This loose-limbed song suite wraps up with the title-track. Walking bass lines, brawny guitars and wistful accordion notes are wed to a spry shuffle-rhythm. Wry and philosophical lyrics weigh pros and cons of life in La-La-Land before reaching an epiphany of sorts; “Goodbye El Dorado, my time here is done, you’ve been a good companion, and I’ve been a dutiful son, I’ve learned your lessons and the teaching time is done, pack up and move on toward the rising sun.” Mariachi-tinged horns envelope wistful accordion and lonesome guitar on the break, creating a bittersweet tableau. Russ eschews sentiment, drily noting;” “Thank you, it was almost fun.”

Although this album is, as the kids say, all killer and no filler, two tracks stand out from the pack, “California Winter” and “Do You Like The Way.” The former lands somewhere between a Morricone-d Spaghetti Western and a sandblasted Bossa Nova. The arrangement is anchored by gauzy guitars, swirly horns, shivery keys and a bactucada beat. Lyrics offer a barbed ode to new desolate surroundings and rekindled love; “In the California winter I lost my way ahead, in the California winter my ego was left for dead, discovering you helped me feel reborn, but all there’s now is scorn, ‘til my live is sworn, it can’t be torn.” The action slows slightly on the instrumental coda, as a rumbly guitar refrain coils around plunky piano, slinky organ and painterly trumpet.
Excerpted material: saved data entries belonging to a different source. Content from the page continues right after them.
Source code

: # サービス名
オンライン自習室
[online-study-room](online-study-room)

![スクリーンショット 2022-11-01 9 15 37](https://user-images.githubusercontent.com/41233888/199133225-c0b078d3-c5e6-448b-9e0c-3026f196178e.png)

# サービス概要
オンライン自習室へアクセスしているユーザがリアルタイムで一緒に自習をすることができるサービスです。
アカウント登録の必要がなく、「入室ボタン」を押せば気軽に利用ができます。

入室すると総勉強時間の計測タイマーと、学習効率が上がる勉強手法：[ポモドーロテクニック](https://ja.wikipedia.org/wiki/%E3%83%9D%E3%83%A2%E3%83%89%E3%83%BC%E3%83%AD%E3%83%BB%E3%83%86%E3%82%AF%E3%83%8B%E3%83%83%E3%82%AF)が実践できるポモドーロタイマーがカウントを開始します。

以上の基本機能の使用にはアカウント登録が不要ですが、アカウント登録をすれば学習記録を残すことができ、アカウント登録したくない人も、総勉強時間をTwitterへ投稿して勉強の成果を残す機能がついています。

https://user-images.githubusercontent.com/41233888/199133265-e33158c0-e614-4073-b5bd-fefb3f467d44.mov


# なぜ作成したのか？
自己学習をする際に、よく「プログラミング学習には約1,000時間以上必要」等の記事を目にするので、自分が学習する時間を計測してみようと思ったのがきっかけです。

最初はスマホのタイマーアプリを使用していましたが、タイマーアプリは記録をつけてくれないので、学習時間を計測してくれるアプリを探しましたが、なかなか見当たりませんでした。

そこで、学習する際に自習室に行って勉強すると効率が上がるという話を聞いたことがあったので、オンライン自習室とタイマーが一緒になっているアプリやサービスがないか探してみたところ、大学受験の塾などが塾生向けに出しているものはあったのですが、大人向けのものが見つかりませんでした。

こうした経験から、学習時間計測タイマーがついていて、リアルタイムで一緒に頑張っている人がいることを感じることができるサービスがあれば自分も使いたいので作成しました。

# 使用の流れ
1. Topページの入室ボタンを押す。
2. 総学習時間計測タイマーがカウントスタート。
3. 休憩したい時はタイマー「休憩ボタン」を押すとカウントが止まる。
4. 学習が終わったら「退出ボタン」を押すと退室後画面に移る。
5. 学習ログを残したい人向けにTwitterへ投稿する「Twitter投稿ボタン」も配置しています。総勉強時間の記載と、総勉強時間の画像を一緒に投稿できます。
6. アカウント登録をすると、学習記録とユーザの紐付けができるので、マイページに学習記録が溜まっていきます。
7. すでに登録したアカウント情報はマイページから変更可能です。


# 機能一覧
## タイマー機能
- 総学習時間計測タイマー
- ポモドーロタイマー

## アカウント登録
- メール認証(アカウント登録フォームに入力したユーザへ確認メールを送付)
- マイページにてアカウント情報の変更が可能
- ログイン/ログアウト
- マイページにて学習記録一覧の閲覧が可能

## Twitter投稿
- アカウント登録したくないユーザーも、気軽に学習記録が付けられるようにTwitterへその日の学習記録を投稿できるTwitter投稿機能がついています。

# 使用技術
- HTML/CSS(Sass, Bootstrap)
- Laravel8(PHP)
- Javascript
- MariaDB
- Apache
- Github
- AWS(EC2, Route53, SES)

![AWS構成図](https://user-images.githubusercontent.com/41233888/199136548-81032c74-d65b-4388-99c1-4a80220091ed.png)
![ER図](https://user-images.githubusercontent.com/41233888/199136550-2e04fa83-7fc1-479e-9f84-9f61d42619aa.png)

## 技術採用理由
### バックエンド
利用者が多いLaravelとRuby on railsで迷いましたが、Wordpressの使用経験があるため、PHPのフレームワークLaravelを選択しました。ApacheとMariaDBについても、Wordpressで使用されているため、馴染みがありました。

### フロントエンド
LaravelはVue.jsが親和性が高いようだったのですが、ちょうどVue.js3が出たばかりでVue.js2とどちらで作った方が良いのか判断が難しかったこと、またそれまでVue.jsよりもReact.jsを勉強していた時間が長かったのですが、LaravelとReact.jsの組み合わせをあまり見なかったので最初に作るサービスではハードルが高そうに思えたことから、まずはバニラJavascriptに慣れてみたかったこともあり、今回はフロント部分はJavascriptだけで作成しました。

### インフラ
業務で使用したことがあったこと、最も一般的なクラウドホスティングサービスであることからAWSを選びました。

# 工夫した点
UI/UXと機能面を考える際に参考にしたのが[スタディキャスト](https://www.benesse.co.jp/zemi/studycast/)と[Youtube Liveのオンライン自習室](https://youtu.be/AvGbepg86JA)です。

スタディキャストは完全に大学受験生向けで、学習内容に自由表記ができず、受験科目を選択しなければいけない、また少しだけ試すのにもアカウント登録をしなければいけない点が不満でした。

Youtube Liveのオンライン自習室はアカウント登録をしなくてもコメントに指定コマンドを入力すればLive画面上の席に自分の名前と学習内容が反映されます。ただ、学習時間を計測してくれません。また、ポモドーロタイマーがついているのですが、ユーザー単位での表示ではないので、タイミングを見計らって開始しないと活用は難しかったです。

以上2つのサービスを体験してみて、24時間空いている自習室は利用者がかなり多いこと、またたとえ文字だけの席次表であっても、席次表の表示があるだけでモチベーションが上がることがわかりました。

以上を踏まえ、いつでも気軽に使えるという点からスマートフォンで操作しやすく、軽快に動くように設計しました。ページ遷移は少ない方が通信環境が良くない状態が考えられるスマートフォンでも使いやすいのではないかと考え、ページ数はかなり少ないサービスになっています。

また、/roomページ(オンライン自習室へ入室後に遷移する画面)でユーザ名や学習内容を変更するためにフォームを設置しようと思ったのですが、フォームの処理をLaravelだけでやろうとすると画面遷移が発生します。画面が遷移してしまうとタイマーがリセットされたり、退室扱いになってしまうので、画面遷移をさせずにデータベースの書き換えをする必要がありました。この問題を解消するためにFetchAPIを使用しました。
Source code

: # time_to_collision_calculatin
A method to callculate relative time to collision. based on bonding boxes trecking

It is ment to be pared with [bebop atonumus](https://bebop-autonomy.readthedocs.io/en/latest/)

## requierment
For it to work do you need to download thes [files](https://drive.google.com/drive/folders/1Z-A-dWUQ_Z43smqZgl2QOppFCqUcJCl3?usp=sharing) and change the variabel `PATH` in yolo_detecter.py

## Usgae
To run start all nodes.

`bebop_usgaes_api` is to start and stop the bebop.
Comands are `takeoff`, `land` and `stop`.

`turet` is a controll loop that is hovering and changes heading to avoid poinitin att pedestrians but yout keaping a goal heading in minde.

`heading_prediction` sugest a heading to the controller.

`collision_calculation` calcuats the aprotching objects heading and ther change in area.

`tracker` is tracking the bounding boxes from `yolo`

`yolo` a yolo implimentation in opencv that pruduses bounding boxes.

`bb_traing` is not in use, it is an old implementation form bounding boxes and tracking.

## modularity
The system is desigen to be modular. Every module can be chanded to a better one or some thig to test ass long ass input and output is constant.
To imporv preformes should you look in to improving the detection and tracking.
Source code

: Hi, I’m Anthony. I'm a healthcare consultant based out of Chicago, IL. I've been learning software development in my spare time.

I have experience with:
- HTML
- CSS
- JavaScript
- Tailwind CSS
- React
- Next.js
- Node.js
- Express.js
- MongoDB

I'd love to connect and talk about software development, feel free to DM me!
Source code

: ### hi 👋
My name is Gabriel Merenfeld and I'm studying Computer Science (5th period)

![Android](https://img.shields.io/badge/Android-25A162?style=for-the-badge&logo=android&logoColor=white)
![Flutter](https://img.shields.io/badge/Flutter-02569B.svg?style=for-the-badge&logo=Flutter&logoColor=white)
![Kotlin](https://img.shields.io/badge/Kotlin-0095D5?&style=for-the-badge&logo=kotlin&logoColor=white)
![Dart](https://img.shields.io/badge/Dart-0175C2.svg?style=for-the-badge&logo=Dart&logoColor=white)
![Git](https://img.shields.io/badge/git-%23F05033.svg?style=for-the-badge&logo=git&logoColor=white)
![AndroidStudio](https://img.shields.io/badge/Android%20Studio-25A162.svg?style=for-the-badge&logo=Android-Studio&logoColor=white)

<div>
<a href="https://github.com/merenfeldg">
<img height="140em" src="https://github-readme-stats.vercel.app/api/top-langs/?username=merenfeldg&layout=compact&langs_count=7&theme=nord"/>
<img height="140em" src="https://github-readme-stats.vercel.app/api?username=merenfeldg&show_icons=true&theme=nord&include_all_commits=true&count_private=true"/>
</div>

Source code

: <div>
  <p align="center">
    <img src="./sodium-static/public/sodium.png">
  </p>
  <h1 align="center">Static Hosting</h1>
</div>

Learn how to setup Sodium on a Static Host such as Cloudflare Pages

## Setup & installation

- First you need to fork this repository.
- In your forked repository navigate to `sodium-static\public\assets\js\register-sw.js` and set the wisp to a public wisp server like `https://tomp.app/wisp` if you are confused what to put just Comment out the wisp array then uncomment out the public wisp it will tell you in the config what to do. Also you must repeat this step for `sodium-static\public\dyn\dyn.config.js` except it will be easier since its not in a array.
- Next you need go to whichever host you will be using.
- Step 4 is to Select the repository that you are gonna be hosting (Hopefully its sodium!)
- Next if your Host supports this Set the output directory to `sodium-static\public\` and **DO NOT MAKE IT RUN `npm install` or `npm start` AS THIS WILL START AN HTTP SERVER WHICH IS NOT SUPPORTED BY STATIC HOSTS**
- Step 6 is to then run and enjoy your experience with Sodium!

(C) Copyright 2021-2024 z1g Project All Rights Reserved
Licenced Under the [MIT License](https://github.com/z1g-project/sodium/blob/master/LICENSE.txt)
The latter revisits the spikey New Wave sound he pioneered during his Suspects days. Plangent piano is front and center, somersaulting atop angular guitars, flinty bass and a hiccupping beat. Russ’ deadpan vocals put the perfect spin on lyrics that take an practiced narcissist to task; “There’s a lot of love in this room tonight and you’re working on a heck of a buzz, adjust your crown, swagger around, making the rounds, everybody bow down to the king of the barroom clowns/ Do you like the way you look in the song, stop me if I’m wrong or I’m lying, you’ve got some innovative thoughts and I’m sure it’s fun to think them, you’re a free spirit or at least you like to drink them, you play the role of the loveable loser, it’s performance, world class, but a guy with as much talent as you doesn’t need to play the stupid ass.” A fluttery guitar solo partners with sparkly piano on the break, taking some of the sting out of this caustic critique.

Other interesting tracks include the prickly waltz of “Almost Heaven.” Russ manages to transform Ted Savarese’s “Henrietta” into the scrappy “Yuba City.” The album closes with “Take It Easy, Take It Slow,” a mordant meditation on mortality. Chiming guitars blend with celestial keys, brittle bass, keening pedal steel and a knockabout beat. Admitting, “I’m in no hurry to go.” Russ briefly gets biblical; “Old Methuselah really had it down, that man knew how to hang around, 969 sounds awful fine, let’s hope old Methus didn’t get bored/And if you ever find the time to put it together here with mine, come rain or come shine, together we’ll be fine, looking forward to seeing the continental drift, and an ice age or two, I’m sure you just bundle up, you just bundle up, and it’ll be easy to get through.” It’s a playful end to a lovely record.

(If you get the LP, do yourself a favor and pick up the CD as well, as it adds three bonus tracks. They include the twangy travelogue of “Pacific Rain,” the chugging “Satellite Bar,” which pays tribute to the classic Plymouth automobile, and last but not least, there’s the Byrdsy Jangle-Pop of “Time Flies”).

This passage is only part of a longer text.